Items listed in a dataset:
↓

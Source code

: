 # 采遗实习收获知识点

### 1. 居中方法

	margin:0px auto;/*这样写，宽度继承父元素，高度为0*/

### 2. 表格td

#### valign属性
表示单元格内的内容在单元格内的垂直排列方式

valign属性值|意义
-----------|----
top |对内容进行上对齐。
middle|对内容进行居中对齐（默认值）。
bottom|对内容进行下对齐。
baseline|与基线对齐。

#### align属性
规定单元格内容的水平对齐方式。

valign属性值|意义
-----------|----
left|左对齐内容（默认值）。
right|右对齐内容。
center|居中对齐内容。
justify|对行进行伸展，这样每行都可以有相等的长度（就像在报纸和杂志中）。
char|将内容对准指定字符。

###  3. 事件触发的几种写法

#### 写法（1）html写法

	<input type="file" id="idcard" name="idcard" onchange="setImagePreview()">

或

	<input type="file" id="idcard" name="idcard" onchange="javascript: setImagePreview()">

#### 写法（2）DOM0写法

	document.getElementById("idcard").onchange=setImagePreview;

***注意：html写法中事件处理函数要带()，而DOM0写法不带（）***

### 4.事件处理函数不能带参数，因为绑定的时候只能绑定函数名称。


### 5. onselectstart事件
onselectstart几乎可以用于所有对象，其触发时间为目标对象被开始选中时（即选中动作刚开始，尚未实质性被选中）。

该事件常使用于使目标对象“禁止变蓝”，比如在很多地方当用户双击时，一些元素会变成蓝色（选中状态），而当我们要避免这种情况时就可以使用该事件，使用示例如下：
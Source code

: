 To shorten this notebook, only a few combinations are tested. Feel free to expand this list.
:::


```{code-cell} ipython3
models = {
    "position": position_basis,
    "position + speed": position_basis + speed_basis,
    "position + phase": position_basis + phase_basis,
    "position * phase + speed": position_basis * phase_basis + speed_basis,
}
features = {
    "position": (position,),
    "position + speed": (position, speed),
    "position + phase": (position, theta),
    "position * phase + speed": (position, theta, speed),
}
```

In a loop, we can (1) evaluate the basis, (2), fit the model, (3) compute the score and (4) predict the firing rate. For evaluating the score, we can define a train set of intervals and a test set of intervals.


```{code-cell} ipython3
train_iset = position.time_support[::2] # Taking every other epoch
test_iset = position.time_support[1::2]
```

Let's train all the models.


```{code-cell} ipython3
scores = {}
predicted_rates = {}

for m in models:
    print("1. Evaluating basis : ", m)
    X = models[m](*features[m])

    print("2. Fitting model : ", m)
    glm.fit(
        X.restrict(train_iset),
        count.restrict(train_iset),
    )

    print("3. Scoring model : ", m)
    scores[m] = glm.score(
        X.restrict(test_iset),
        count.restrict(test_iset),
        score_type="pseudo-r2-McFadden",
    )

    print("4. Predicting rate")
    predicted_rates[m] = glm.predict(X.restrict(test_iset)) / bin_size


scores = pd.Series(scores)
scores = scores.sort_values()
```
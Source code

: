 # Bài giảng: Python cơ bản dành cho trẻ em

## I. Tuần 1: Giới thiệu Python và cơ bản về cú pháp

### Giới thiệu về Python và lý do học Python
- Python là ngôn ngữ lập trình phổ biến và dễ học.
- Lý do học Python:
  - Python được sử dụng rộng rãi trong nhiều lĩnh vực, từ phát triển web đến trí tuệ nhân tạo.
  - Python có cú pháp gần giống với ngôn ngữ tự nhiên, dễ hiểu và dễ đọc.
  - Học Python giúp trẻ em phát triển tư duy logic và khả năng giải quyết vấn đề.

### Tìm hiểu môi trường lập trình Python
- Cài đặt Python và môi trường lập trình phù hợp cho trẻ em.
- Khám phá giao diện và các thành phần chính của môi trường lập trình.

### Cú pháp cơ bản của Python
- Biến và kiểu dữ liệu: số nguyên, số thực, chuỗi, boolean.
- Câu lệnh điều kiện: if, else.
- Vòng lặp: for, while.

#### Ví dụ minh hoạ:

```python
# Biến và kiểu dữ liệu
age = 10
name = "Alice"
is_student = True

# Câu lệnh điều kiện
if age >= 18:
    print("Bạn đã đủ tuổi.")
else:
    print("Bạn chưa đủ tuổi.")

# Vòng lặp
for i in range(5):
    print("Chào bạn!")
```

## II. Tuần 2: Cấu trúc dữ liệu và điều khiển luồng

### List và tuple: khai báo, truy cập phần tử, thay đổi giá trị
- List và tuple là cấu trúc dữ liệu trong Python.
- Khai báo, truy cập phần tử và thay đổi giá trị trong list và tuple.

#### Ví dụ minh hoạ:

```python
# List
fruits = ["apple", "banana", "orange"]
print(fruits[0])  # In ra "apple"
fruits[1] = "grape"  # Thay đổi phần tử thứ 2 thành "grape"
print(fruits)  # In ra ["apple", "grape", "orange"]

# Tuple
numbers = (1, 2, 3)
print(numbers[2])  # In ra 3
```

↑

*ASSIGNMENT:* Tally up the lines above in which "idcard" occurs. Give the result as a bare number.

*EXERCISE RESPONSE:* 3